Personally, I think the best word for my 2017 was “hopeful”‘…

In May I wrote here about how I had beaten my months-long writer’s block. Points 4 and 5 were about two flash fiction pieces I’d written. Several months later, both of those pieces sold–my first sales to markets outside of our co-op publishing venture here at Turtleduck Press. Score!

I started a cycle: keep an eye on upcoming themed calls for submission (anthologies and the like), use the themes as inspiration, write a story, submit just before deadline, repeat. It worked really well for generating stories (though somewhat less well for selling them), and for a while I was on a roll.
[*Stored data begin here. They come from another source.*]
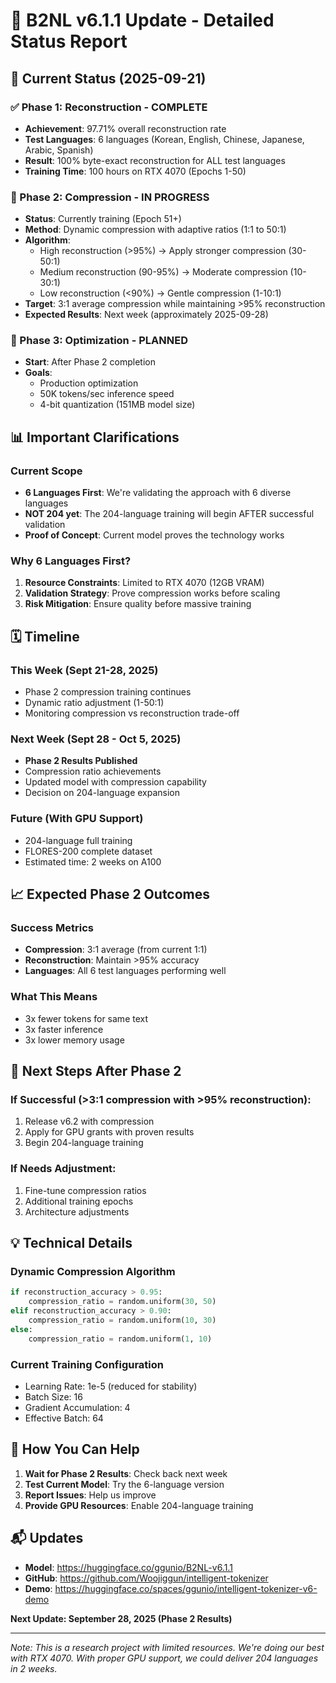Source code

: # 📢 B2NL v6.1.1 Update - Detailed Status Report

## 🔬 Current Status (2025-09-21)

### ✅ Phase 1: Reconstruction - COMPLETE
- **Achievement**: 97.71% overall reconstruction rate
- **Test Languages**: 6 languages (Korean, English, Chinese, Japanese, Arabic, Spanish)
- **Result**: 100% byte-exact reconstruction for ALL test languages
- **Training Time**: 100 hours on RTX 4070 (Epochs 1-50)

### 🔄 Phase 2: Compression - IN PROGRESS
- **Status**: Currently training (Epoch 51+)
- **Method**: Dynamic compression with adaptive ratios (1:1 to 50:1)
- **Algorithm**:
  - High reconstruction (>95%) → Apply stronger compression (30-50:1)
  - Medium reconstruction (90-95%) → Moderate compression (10-30:1)
  - Low reconstruction (<90%) → Gentle compression (1-10:1)
- **Target**: 3:1 average compression while maintaining >95% reconstruction
- **Expected Results**: Next week (approximately 2025-09-28)

### 🔮 Phase 3: Optimization - PLANNED
- **Start**: After Phase 2 completion
- **Goals**:
  - Production optimization
  - 50K tokens/sec inference speed
  - 4-bit quantization (151MB model size)

## 📊 Important Clarifications

### Current Scope
- **6 Languages First**: We're validating the approach with 6 diverse languages
- **NOT 204 yet**: The 204-language training will begin AFTER successful validation
- **Proof of Concept**: Current model proves the technology works

### Why 6 Languages First?
1. **Resource Constraints**: Limited to RTX 4070 (12GB VRAM)
2. **Validation Strategy**: Prove compression works before scaling
3. **Risk Mitigation**: Ensure quality before massive training

## 🗓️ Timeline

### This Week (Sept 21-28, 2025)
- Phase 2 compression training continues
- Dynamic ratio adjustment (1-50:1)
- Monitoring compression vs reconstruction trade-off

### Next Week (Sept 28 - Oct 5, 2025)
- **Phase 2 Results Published**
- Compression ratio achievements
- Updated model with compression capability
- Decision on 204-language expansion

### Future (With GPU Support)
- 204-language full training
- FLORES-200 complete dataset
- Estimated time: 2 weeks on A100

## 📈 Expected Phase 2 Outcomes

### Success Metrics
- **Compression**: 3:1 average (from current 1:1)
- **Reconstruction**: Maintain >95% accuracy
- **Languages**: All 6 test languages performing well

### What This Means
- 3x fewer tokens for same text
- 3x faster inference
- 3x lower memory usage

## 🎯 Next Steps After Phase 2

### If Successful (>3:1 compression with >95% reconstruction):
1. Release v6.2 with compression
2. Apply for GPU grants with proven results
3. Begin 204-language training

### If Needs Adjustment:
1. Fine-tune compression ratios
2. Additional training epochs
3. Architecture adjustments

## 💡 Technical Details

### Dynamic Compression Algorithm
```python
if reconstruction_accuracy > 0.95:
    compression_ratio = random.uniform(30, 50)
elif reconstruction_accuracy > 0.90:
    compression_ratio = random.uniform(10, 30)
else:
    compression_ratio = random.uniform(1, 10)
```

### Current Training Configuration
- Learning Rate: 1e-5 (reduced for stability)
- Batch Size: 16
- Gradient Accumulation: 4
- Effective Batch: 64

## 🤝 How You Can Help

1. **Wait for Phase 2 Results**: Check back next week
2. **Test Current Model**: Try the 6-language version
3. **Report Issues**: Help us improve
4. **Provide GPU Resources**: Enable 204-language training

## 📬 Updates

- **Model**: https://huggingface.co/ggunio/B2NL-v6.1.1
- **GitHub**: https://github.com/Woojiggun/intelligent-tokenizer
- **Demo**: https://huggingface.co/spaces/ggunio/intelligent-tokenizer-v6-demo

**Next Update: September 28, 2025 (Phase 2 Results)**

---

*Note: This is a research project with limited resources. We're doing our best with RTX 4070. With proper GPU support, we could deliver 204 languages in 2 weeks.*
In September I decided to finally see a health professional about wrist pain I’d been struggling with on and off for years. (Don’t shoot me! I kept thinking that I’d be fine if only I could do more exercise on my own, or find the right stretches…or if I did see someone, they might tell me to STOP WRITING.) I now have a diagnosis and exercises I would never have thought of on my own. Things aren’t at 100% yet, and they may never be–I’m still working on the right combination and frequency–but they are much better.

At the same time, I decided that if I ever did need to STOP WRITING because of my wrists, I would have to find another way. It was time to stop being afraid of the possibility and start figuring out what to do about it. So I bought dictation software (Dragon–which works really well for drafting, somewhat less well for editing, but that’s manageable). I taught myself to use it by starting a new and longer story…which worked so well that I sold the story in mere weeks.

And, just like after City of Hope and Ruin came out, I hit a dry spell and haven’t written anything since.

Here’s where I remind myself, as I said in that blog post linked above, that my writing happens in cycles and that’s okay. That I don’t need to write any particular number of words in a month, or a year, to call myself a writer or an author–I can publish at my own pace and that’s okay too. That December is always a wash no matter how I try to simplify the holidays (plus I worked three days last week). That I’ve been recharging my creativity this month by decorating the house in new ways and accidentally starting to learn the guitar. That the writing will come back in its own time and there will be words in 2018.